The most recent installment in the McCourt ownership has his wondering where it all went wrong. |
The settlement will end a six-month legal battle with baseball and it's commissioner, Bud Selig.
McCourt purchased the team in February of 2004 from the Fox Entertainment Group, part of Rupert Murdoch's News Corp, for a sum of $421 million. It's been reported McCourt could now get anywhere from $800 million-$1.2 billion for the club, including the stadium, parking lot and media rights.
October of 2009 is when McCourt's castle came crashing down. It would be announced that McCourt and his wife of 30 years, Jaime McCourt, were putting their marriage to an end. She was fired as the club's CEO just days later and officially filed for divorce.
Fast-forward nearly two years, McCourt has seen a Giants fan get brutally beaten on his property Opening Night of 2011, put a dark cloud over the historic Los Angeles franchise and put the team in financial instability. In April, Selig and MLB stepped in and seized the day-to-day operations of the club, putting McCourt's ownership of the team further in doubt.
In June, Selig rejected a 17-year TV contract McCourt had arranged with Fox to keep the his team afloat. The deal was worth approximately 3 billion dollars. Weeks later, the New England native would file for Chapter 11 bankruptcy protection, a final effort to salvage his ownership with the Dodgers.
Most recently, October saw McCourt's ex-wife relinquish her partial ownership in the team after reaching a $130 million settlement. Later that month MLB revealed McCourt had looted $190 million out of the team for personal endeavors.
It has been a long and treacherous journey for McCourt, a journey that has had an entire city rally against him. But it wasn't all bad.
Before McCourt's arrival, Los Angeles had made two postseason appearances in the last 15 years and yet to win a playoff game since Game 5 of the 1988 World Series. McCourt oversaw four playoff teams during his tenure, including three National League West division titles, and back-to-back NLCS appearances, in 2008 and '09, losing both times to the Philadelphia Phillies.
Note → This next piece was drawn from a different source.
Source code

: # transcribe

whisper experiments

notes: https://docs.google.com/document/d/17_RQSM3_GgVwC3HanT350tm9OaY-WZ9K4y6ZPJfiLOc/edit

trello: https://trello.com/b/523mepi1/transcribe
In his seven seasons at the helm, the Dodgers accumulated a .521 winning percentage and even though the Paul DePodesta experiment didn't work out, McCourt pried Ned Colletti away from the division rival San Francisco Giants, naming him the tenth general manager in franchise history on Nov. 17, 2005.
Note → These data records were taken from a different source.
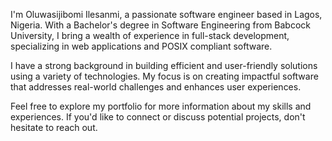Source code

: <!--
#### I've recently been coding in...

-->
<!--
<p align="center">
   <a href="https://github.com/anuraghazra/github-readme-stats">
    <img src="https://github-readme-stats.vercel.app/api/top-langs/?username=sijirama&&show_icons=true&hide_title=true&theme=radical&layout=compact&hide_border=true&border_radius=30&langs_count=15&exclude_repo=Analyseroom&hide=dart,html,css,shell,jupyter%20Notebook,Cython,Perl,Handlebars" alt="top languages"/>
  </a> 
</p>
##### i literally do whatever i want to do.

<img src="https://wakatime.com/badge/user/5853dff2-2b5d-4627-8bb6-43b3464677d9.svg" alt="top languages"/>
-->
I'm Oluwasijibomi Ilesanmi, a passionate software engineer based in Lagos, Nigeria. With a Bachelor's degree in Software Engineering from Babcock University, I bring a wealth of experience in full-stack development, specializing in web applications and POSIX compliant software.

I have a strong background in building efficient and user-friendly solutions using a variety of technologies. My focus is on creating impactful software that addresses real-world challenges and enhances user experiences.

Feel free to explore my portfolio for more information about my skills and experiences. If you'd like to connect or discuss potential projects, don't hesitate to reach out.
McCourt is also responsible for hiring soon-to-be Hall of Fame manager Joe Torre prior to the '08 season, bringing in slugger Manny Ramirez, who could be look at as a savior or goat by Dodger fans, depending on how you remember his stint in "Mannywood".
Not to mention investing over $150 million in stadium designs and improvements, helping make Dodger Stadium thrive in the modern era.
However one wants to look his stay in on the West Coast, the inevitable has finally happened. McCourt will be portrayed as a villain until the end and an owner that was never fully embraced by his fan base that is getting their wish.